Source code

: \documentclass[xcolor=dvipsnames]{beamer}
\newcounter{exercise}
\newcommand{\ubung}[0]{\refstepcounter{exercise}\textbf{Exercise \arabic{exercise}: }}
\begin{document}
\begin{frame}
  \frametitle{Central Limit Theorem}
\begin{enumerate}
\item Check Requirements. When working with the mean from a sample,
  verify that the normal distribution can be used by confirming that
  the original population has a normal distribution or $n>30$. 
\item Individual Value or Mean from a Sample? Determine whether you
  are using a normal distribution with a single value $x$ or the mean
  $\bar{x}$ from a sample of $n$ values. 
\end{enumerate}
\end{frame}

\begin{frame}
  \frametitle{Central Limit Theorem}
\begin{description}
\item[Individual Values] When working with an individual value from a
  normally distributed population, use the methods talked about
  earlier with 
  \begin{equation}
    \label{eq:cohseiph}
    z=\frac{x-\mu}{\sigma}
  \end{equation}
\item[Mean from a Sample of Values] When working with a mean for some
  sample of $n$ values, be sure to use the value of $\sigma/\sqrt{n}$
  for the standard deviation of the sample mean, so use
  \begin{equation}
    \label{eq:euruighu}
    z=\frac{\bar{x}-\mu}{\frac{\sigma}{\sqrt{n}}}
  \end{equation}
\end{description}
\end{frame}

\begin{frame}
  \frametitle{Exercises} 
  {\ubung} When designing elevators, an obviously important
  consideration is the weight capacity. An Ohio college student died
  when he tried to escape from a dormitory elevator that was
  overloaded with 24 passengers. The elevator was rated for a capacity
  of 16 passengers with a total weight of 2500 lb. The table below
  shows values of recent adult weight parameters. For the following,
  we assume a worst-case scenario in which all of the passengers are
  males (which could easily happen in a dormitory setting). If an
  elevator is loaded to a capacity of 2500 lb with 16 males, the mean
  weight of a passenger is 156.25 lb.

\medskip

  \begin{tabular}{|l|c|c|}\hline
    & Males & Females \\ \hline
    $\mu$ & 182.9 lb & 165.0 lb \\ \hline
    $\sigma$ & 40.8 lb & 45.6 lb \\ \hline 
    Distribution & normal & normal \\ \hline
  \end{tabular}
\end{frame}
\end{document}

+ + + +

State how many lines in the material include the string "passengers". Nothing other than the number is wanted.

**Answer section**: 3